Wednesday, 7 March 2018

My New Book!

Hello again. I don't normally advertise here - especially not for myself - but my new book on birds, Birds in their Habitats; journeys with a naturalist, has just been released, and if you enjoy my blog it occurs to me that you might well enjoy it too. It was a long time in incubation, and covers a fair bit of the Southern Hemisphere, though obviously enough with a strong emphasis on Australia. Here's a link to the chapter contents; they're reasonably detailed so a browse through them might give you a reasonable idea of the contents.

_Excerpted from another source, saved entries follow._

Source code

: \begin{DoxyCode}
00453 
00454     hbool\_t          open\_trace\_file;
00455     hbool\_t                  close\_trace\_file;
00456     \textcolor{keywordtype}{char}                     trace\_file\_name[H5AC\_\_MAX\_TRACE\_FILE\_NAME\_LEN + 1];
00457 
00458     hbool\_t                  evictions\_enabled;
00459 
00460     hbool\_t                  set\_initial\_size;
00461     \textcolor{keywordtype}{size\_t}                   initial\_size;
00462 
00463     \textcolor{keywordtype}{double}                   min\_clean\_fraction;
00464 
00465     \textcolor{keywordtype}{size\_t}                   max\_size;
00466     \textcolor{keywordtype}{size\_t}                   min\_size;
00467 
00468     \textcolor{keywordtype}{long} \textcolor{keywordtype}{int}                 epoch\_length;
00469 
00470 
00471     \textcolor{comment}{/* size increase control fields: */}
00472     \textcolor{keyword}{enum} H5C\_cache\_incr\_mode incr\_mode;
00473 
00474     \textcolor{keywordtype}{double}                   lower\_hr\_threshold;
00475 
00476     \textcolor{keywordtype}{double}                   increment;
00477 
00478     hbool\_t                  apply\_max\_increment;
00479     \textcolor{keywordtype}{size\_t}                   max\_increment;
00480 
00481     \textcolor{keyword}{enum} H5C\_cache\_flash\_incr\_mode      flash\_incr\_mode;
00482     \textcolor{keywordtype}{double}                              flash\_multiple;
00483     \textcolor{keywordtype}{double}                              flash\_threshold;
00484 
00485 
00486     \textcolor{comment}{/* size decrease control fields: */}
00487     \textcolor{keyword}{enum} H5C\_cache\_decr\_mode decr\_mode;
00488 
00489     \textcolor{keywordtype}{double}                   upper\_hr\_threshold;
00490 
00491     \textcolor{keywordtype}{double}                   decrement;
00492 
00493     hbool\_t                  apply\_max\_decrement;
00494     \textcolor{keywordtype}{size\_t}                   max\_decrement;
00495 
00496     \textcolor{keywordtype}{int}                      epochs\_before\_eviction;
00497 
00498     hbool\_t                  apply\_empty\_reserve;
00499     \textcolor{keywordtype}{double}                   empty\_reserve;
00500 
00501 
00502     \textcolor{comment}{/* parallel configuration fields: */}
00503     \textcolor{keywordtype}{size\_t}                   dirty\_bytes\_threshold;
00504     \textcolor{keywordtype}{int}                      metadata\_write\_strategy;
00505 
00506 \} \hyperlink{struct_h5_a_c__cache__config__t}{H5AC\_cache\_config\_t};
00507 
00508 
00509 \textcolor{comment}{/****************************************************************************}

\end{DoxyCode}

My idea was to introduce you to seven major habitats, and some of the birds I've encountered in them. It's not a book about me, but about the birds, and my idea was to tell stories, with the hope that you'll enjoy the read and at the end of it discover that you've learned things you didn't know - about aspects of ecology, behaviour, evolution and conservation. It's also a bit about the people who study birds and the amazing things they're discovering, and a bit of a delve here and there into the sometimes slightly strange world of the people who watch birds.

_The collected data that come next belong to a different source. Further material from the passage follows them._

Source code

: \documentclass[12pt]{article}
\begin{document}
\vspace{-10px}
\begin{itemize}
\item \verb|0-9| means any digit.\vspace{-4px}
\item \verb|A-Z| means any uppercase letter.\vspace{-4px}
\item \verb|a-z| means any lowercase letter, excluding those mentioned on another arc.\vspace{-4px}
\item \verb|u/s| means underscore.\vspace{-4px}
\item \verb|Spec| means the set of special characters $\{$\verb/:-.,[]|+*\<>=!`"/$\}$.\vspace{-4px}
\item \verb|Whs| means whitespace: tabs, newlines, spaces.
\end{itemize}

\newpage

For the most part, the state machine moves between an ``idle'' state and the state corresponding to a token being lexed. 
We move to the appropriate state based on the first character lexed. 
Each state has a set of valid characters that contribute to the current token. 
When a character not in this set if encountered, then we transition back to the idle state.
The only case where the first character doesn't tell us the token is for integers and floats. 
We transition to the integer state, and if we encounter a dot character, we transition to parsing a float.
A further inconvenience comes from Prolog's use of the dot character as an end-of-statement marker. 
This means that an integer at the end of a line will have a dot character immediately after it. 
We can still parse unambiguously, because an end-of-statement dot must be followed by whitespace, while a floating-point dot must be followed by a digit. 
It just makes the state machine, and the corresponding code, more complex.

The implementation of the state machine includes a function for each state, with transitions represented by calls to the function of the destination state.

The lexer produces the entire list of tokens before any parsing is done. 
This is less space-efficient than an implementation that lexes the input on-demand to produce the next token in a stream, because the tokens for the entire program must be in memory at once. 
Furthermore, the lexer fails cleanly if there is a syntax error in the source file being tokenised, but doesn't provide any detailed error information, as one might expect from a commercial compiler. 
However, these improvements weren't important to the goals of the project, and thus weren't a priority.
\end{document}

Here's what it looks like from the outside.

And here's a link to the publisher's page, with a bit more blurb and the option of ordering if you so choose. However it's also available through other on-line sources and even good old-fashioned bookshops (especially in Australia) if you're so inclined.

And finally as a small bonus a couple of pics from the book, with their captions.
A pair of Waved Albatrosses, in a breeding colony on Española, Galápagos, performs an elaborate bill-clashing bond reinforcement ceremony as one returns from a fishing expedition. Their sole chick is the object of intensive care.

Yellow-billed Spoonbill, Jerrabomberra Wetlands, Canberra. This bird is preening, running each feather in turn through its bill to clean it and ‘rezip’ the barbules; this is an immense task, which every bird undertakes every day.
Thanks for reading, and if you do choose to buy the book, thank you for that too!



Susan said...

How exciting for you. I hope sales are good.

Ian Fraser said...

Thanks for that Susan, much appreciated. Me too, though I may be biased! Early signs suggest that cautious optimism may not be too inappropriate.